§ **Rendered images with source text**
━━━━━━━━━━━━━━━━
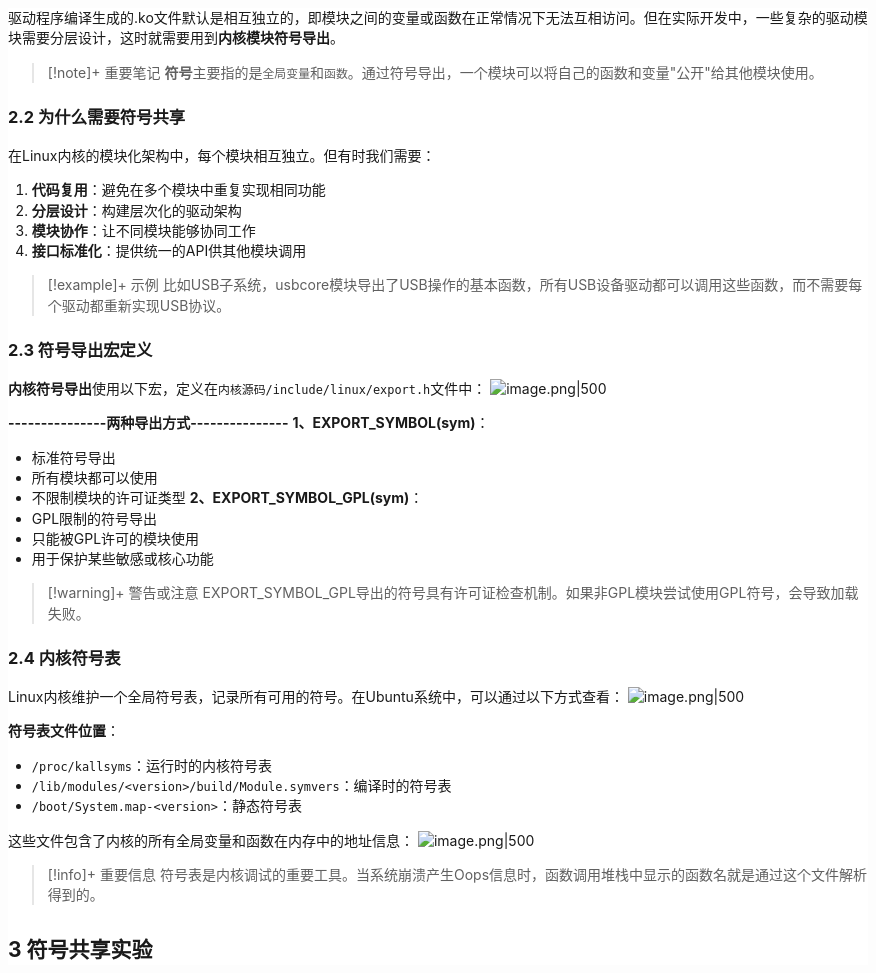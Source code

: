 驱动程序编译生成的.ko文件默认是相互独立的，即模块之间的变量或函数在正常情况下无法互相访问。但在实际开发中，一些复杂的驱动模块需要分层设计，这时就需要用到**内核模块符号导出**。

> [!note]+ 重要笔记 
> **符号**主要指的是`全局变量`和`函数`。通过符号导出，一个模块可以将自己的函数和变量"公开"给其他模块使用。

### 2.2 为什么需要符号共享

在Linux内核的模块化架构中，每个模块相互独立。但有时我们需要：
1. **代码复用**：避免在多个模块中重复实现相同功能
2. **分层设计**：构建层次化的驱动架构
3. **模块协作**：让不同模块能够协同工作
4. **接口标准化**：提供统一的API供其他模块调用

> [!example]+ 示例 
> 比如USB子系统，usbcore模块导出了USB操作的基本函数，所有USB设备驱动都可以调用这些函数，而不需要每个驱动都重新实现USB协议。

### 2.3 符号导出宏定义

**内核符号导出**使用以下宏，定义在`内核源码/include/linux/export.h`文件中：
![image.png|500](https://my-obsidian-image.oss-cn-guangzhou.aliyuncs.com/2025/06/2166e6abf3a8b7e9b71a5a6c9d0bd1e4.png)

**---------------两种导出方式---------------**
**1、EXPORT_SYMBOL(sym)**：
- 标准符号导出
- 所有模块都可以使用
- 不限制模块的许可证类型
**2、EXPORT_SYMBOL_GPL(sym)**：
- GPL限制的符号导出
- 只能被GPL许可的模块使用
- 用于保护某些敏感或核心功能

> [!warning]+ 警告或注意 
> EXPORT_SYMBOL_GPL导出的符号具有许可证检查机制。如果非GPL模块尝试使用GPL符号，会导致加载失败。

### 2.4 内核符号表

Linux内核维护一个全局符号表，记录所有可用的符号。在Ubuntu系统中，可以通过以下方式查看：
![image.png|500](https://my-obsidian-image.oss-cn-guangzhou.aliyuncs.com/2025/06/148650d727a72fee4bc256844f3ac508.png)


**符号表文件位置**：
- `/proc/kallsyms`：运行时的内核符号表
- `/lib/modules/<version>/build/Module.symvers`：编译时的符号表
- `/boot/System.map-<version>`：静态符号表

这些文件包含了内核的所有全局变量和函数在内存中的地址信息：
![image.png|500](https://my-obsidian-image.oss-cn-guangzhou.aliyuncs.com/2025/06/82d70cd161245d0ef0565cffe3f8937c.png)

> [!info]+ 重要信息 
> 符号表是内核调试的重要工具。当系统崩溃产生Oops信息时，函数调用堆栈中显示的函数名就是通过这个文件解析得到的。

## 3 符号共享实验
━━━━━━━━━━━━━━━━
§ **What you are asked to do**
Count up the lines of the data that include "version". Reply with a number only.

§ **Task answer**
2